ABOUT THIS EXERCISE: Starting at the first line of the entries below, output every line exactly, up to and including the line with "## Prerequisites".

EXCERPTED RECORDS:
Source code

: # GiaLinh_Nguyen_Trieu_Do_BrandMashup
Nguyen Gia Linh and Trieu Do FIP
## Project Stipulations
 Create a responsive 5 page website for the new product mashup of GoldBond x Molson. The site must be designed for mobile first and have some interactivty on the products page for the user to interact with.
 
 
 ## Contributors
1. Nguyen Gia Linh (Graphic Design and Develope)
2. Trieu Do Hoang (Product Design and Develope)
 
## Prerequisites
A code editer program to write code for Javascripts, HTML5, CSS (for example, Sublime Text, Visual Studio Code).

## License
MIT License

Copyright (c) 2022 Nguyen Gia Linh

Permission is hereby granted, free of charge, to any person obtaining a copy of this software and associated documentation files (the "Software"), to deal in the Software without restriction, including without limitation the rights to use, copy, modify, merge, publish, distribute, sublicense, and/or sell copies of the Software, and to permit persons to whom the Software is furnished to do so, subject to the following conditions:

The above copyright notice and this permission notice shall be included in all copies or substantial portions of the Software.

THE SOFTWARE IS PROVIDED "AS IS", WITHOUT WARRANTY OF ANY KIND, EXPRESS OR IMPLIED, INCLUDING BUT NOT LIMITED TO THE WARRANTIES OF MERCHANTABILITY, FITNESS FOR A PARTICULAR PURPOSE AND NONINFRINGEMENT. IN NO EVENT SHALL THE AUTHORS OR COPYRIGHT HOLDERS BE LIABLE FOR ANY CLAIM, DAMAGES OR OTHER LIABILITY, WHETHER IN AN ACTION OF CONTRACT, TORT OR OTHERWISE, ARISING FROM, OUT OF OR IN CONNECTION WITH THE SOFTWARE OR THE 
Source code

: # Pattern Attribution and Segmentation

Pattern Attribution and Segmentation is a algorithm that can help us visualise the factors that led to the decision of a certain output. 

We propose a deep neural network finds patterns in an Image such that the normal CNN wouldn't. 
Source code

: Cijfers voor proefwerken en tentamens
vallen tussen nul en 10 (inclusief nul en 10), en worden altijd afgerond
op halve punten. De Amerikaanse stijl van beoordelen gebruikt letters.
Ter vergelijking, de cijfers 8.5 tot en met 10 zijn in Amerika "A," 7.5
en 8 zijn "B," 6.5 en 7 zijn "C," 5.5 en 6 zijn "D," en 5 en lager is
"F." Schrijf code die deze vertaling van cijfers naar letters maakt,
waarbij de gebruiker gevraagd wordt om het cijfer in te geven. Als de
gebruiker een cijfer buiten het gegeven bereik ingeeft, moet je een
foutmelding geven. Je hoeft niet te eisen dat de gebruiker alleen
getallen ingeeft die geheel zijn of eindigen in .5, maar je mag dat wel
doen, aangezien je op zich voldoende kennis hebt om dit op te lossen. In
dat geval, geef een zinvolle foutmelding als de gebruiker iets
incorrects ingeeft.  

ANSWER AREA:
Source code

: # GiaLinh_Nguyen_Trieu_Do_BrandMashup
Nguyen Gia Linh and Trieu Do FIP
## Project Stipulations
 Create a responsive 5 page website for the new product mashup of GoldBond x Molson. The site must be designed for mobile first and have some interactivty on the products page for the user to interact with.
 
 
 ## Contributors
1. Nguyen Gia Linh (Graphic Design and Develope)
2. Trieu Do Hoang (Product Design and Develope)
 
## Prerequisites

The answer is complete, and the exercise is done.